Он расхохотался - на комплименты она была мастер. Марина посмотрела с недоумением, потом, поняв, расхохоталась тоже.
Они перешли в комнату. Видимо, хозяйка уехала недавно, воздух не успел застояться, но Батышеву все же почувствовался пыльный привкус нежилья. Он подошел к форточке.
- Вам не будет холодно?
- Я не мерзну, - сказала Марина. - И знаете что? Если вам все равно, говорите мне "ты".
- Как хочешь, - сказал он, - мне не трудно.
Он сел в кресло. Ему совсем не хотелось спать и не хотелось пользоваться сомнительным преимуществом возраста.
- Ну, так что будем делать?
Марина, не отвечая, прошлась по комнате и, остановившись у книжных полок, резко, как мальчишка палкой по забору, провела пальцем по корешкам. Звук вышел рассыпающийся, дребезжащий.
- Давайте гадать, - вдруг предложила она.
- Каким образом?
- По стихам. Называешь страницу и строчку - а там глядим, что кому вышло.
Батышев пожал плечами. Ночь предстояла длинная, спать, скорей всего, не придется. Гадать так гадать.
Выбрали томик Элюара и толстую книгу пословиц и поговорок. Марина принимала это дело всерьез, страницы листала стремительно, и рот ее был жадно приоткрыт. Если строчка выпадала пустая или бессмысленная, она ее вслух не произносила и тут же называла другие цифры. Поэтому процент удач был довольно высок. Батышев почти сразу получил прекрасную строчку: "Мой дом - его тебе я подарил".

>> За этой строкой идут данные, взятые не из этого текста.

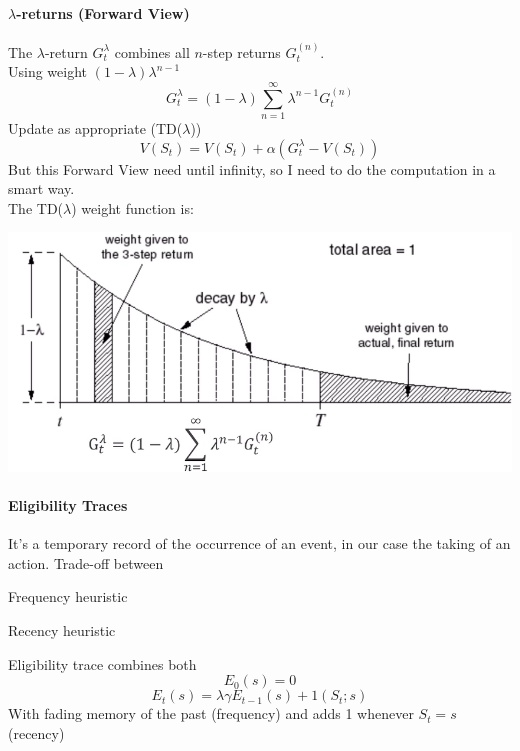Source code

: \documentclass[10pt]{report}
\begin{document}
\paragraph{$\lambda$-returns (Forward View)} The $\lambda$-return $G_t^\lambda$ combines all $n$-step returns $G_t^{(n)}$.\\
Using weight $(1-\lambda)\lambda^{n-1}$
$$G_t^\lambda = (1-\lambda)\sum_{n=1}^\infty \lambda^{n-1}G_t^{(n)}$$
Update as appropriate (TD($\lambda$))
$$V(S_t) = V(S_t) + \alpha\left(G_t^\lambda - V(S_t)\right)$$
But this Forward View need until infinity, so I need to do the computation in a smart way.\\
The TD($\lambda$) weight function is:
\begin{center}
	\includegraphics[scale=0.5]{170.png}
\end{center}
\paragraph{Eligibility Traces} It's a temporary record of the occurrence of an event, in our case the taking of an action. Trade-off between
\begin{list}{}{}
	\item Frequency heuristic
	\item Recency heuristic
\end{list}
Eligibility trace combines both
$$E_0(s) = 0$$
$$E_t(s) = \lambda\gamma E_{t-1}(s) + 1(S_t;s)$$
With fading memory of the past (frequency) and adds 1 whenever $S_t = s$ (recency)
\end{document}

Марина даже ахнула от восторга:
- Это же про Олю Рыжакову!
Она раскрыла сборник изречений и тут же попала на фразу, многозначную, как совет оракула: "День государев, а ночь наша".
- Здорово, а? - восхитилась она. - Прямо про нас с вами. Современное гадание - у нас девчонки в общежитии изобрели.

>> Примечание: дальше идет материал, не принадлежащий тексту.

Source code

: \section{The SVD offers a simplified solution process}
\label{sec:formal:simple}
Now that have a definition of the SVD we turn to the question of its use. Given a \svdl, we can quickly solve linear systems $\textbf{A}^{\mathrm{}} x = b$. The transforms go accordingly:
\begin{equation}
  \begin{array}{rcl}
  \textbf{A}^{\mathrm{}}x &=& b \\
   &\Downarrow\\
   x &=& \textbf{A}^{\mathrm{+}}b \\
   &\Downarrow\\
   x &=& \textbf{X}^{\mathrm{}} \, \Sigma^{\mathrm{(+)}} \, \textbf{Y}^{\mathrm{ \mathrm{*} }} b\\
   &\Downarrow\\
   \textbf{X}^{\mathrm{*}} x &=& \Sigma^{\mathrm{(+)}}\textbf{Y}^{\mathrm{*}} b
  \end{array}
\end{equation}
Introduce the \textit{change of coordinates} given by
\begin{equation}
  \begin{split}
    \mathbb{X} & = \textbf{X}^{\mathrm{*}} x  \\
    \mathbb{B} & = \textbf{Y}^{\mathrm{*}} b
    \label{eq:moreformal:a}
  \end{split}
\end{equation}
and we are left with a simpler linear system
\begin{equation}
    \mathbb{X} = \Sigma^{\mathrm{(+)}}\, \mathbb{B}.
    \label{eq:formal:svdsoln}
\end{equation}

- Ну, милая, - возмутился Батышев, - это уж совсем нахальство! Все, что есть на свете, придумали только вы. Да если хочешь знать, когда мне было столько, сколько тебе сейчас, мы с товарищем - он тогда был начинающий поэт - гадали по Блоку.
- Правда? - удивилась девушка и уставилась на него с напряженным интересом. - Ну и как - сошлось?
Батышев развел руками:
- Самое странное, что сошлось. Прямо-таки поразительно сошлось. Конечно, у хорошей поэзии двадцать подтекстов, но все-таки… Правда, мы гадали втроем, и третьему выпало что-то невнятное. А вот товарищ мой попал на строчку - ну будто специально для гадания.
- Что за строчка?
С недоумением, не рассеявшимся за двадцать с лишним лет, Батышев процитировал:
- "Ты будешь маленьким царем".
Марина нетерпеливо спросила:
- Ну и кем он стал?
- Знаменитым поэтом. В общем, царь. А большой или маленький… Лет через тридцать, наверное, выяснится.

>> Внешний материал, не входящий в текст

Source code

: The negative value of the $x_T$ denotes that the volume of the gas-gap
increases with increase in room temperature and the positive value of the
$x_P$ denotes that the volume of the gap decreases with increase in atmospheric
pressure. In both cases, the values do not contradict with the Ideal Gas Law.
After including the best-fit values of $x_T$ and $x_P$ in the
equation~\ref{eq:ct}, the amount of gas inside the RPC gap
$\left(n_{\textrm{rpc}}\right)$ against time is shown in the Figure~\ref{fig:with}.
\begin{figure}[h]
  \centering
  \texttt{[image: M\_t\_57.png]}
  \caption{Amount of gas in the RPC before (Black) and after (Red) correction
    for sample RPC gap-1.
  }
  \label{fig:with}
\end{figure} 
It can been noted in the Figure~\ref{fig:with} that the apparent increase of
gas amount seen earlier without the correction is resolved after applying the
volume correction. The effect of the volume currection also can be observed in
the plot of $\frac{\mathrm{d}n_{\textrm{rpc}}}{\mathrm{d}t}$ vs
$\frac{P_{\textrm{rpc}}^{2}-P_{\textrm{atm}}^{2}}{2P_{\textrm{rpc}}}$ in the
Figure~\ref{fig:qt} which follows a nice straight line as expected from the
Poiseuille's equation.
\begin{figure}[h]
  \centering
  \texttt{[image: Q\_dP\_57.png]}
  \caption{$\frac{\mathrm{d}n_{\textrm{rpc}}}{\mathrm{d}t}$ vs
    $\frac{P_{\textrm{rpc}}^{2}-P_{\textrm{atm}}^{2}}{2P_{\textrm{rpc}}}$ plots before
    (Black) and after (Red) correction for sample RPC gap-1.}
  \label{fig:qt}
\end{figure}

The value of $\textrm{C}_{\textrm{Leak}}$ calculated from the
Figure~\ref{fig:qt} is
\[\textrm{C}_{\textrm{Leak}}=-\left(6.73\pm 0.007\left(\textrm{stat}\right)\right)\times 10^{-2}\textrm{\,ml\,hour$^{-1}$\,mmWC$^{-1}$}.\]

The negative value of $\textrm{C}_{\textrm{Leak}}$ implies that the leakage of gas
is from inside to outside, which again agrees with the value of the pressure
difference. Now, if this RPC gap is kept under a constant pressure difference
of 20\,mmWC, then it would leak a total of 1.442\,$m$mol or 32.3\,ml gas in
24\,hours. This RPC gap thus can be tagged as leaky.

- А кто он? Вам не хочется говорить?
- Да нет, почему же…
Он назвал фамилию.
- Вот это да! - произнесла она ошарашенно. - Ведь все точно. Нет, в гаданиях что-то есть… А вам что выпало?
Она и это спросила с интересом, хоть и меньшим.
- Тоже строчка любопытная, - сказал Батышев. - И тоже в какой-то степени пророческая. "Среди видений, сновидений…"
Она наморщила лоб:
- Ну и что это значит?
- То и значит, - сказал он невесело.
- Маниловские мечтания?
- Не совсем, но близко.
- Но вы же доцент!
Он усмехнулся:
- Скоро, наверное, и доктором буду.
- Разве этого мало? Манилов не был доктором наук.
Батышев вздохнул со спокойной горечью:
- Если бы ты знала, сколько не сделано… То ли честолюбия не хватило, то ли просто лень… Я всегда больше любил придумывать, чем записывать, фантазировать, а не доказывать… Как бы это тебе выразить… В мышлении, да и в жизни вообще меня всегда привлекал не столько результат, сколько сам процесс.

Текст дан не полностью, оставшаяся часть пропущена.